We can graph the number of years an actor was featured in a movie over the total number of years in our dataset:
Pe
For the top actors, we see most were active more than half of the entire time Shaw Brothers Studios was making Kung Fu movies.
Here’s another quick graph showing the beginning and ending of these actors’ tenures:
#Finding a Mob of Venoms
One phrase that came up when researching these Shaw Brothers films, related to actor-reuse, is the Venom Mob, a group of actors that did indeed appear in a lot of Shaw Brothers films together. They became well known after the success of The Five Venoms, hence the catchy name.
So, can we find a Mob of Venoms in our data?
Inspired by David Robinson’s network analysis of Love Actually, I decided to try out the igraph package for a bit of network exploration.
After a lot of filtering and frustration, I ended up with a basic, but still fairly hairball-y network:
In this network, the nodes are actors who have appeared in many films. The edges are co-occurrences of actors in the same movies, with the width of the edges proportional to the number of movies they were found together in.
You can see that there are a lot of actors appear together.
The Venom Mob includes Chiang Sheng, so here, I’ve highlighted in red everyone he is connected with. In this sub-cluster, you can see Philip Kwok, Lu Feng, and many of the other Venoms.
igraph is great for digging into properties of nodes, edges, and networks - and there is plenty more that could be done in this tool just for this simple dataset. I however, was wanting a bit more of an interactive exploratory tool that I could use to browse Kung Fu actor connections.
You were too? Great!

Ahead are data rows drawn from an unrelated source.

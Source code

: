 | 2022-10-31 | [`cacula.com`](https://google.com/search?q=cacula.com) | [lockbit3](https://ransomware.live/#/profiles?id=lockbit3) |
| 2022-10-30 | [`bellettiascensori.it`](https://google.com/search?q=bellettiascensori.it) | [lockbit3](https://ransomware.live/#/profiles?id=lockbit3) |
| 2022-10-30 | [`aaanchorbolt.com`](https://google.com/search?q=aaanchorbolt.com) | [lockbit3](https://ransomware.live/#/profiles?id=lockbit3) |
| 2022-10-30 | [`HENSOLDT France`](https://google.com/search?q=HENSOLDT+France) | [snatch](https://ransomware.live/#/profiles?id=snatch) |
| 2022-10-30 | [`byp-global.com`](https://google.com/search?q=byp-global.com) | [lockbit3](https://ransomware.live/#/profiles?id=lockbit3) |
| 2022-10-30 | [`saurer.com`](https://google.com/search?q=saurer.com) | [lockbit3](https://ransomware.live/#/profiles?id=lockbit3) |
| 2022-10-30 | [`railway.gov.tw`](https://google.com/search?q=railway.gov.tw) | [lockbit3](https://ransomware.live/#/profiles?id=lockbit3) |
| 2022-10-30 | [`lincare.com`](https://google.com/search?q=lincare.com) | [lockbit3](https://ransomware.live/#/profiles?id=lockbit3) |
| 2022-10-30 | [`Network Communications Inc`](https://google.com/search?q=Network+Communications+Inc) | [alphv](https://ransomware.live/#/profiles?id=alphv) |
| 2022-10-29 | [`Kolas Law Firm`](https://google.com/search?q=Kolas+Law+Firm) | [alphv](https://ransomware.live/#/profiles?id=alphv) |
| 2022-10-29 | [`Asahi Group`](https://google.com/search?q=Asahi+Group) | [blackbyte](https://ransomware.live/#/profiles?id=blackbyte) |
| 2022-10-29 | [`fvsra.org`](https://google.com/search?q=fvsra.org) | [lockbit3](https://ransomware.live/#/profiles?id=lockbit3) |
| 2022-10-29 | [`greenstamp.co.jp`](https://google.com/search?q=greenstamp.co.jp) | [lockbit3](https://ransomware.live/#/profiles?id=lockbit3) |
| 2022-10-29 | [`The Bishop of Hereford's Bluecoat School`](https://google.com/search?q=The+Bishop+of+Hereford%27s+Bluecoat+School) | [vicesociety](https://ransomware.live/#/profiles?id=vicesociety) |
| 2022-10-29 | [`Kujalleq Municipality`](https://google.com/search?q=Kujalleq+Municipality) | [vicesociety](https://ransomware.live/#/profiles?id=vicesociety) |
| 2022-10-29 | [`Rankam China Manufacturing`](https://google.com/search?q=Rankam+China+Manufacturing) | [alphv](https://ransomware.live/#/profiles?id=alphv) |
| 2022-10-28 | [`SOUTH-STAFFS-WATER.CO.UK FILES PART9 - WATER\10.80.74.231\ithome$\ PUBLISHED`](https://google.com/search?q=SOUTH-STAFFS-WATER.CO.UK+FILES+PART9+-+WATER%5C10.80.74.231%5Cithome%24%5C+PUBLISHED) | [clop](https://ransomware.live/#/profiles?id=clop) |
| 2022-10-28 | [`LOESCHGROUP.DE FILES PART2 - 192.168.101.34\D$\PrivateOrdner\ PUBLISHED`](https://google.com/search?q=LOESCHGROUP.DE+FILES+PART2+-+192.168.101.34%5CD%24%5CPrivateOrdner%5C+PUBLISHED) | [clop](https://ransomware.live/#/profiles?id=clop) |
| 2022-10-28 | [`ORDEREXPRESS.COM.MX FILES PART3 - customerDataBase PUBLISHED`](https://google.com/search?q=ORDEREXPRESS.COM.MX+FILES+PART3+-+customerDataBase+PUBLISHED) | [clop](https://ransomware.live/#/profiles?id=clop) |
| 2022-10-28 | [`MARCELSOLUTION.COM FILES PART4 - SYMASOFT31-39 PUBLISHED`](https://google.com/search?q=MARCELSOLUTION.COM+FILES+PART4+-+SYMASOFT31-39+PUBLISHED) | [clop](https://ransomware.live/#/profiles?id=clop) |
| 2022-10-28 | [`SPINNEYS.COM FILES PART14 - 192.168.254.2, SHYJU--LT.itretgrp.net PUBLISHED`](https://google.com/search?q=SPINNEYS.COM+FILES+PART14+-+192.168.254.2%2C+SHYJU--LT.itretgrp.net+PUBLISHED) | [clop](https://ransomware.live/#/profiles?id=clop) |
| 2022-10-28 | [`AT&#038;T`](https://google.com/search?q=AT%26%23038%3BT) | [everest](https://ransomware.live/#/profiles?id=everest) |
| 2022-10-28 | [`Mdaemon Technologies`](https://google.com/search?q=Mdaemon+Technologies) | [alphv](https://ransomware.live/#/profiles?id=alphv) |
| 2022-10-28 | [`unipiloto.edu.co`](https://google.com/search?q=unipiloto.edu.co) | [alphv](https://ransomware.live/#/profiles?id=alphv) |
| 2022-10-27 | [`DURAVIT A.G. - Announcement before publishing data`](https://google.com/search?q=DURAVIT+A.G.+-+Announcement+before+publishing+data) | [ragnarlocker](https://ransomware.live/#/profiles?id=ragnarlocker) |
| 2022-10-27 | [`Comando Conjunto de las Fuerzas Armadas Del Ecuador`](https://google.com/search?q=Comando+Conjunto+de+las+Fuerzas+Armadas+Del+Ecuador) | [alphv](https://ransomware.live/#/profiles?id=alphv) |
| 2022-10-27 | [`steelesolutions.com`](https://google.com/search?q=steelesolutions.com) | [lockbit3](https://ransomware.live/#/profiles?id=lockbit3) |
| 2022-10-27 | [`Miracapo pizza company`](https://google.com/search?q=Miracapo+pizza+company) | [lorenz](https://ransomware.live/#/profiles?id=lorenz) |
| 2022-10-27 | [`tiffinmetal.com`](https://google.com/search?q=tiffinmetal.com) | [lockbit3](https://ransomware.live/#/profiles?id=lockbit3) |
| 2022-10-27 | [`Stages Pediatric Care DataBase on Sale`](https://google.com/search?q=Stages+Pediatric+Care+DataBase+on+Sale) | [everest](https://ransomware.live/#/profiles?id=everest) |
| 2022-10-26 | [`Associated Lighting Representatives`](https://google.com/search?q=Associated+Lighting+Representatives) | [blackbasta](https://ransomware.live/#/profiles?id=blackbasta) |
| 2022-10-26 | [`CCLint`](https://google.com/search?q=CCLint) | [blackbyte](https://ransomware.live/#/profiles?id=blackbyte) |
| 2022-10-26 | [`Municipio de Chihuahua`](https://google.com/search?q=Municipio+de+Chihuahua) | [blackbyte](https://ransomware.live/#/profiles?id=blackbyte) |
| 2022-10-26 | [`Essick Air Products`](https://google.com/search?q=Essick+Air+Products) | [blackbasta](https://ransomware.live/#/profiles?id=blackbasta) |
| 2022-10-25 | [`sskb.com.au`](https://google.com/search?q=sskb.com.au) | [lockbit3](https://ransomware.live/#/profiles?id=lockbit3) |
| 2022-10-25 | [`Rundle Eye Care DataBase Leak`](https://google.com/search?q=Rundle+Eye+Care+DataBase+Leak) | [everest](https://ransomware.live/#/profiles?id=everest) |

That’s why I created the amazing Shaw Brothers Actors Network Visualization.
With it, you can clearly pick out the Venom Mob on the right, in the screenshot. But that’s not all, you can also browse all the movies actors appeared together in, and modify the network in lots of fun ways.
The code is based on my interactive network Flowing Data tutorial, which recently has been updated to use plain old Javascript and D3v4.
That wraps up my little data-driven exploration of Shaw Brothers films. As with any analysis, there’s plenty more to explore - but hopefully this was fun for you too, and inspires some data-driven exploration of your own.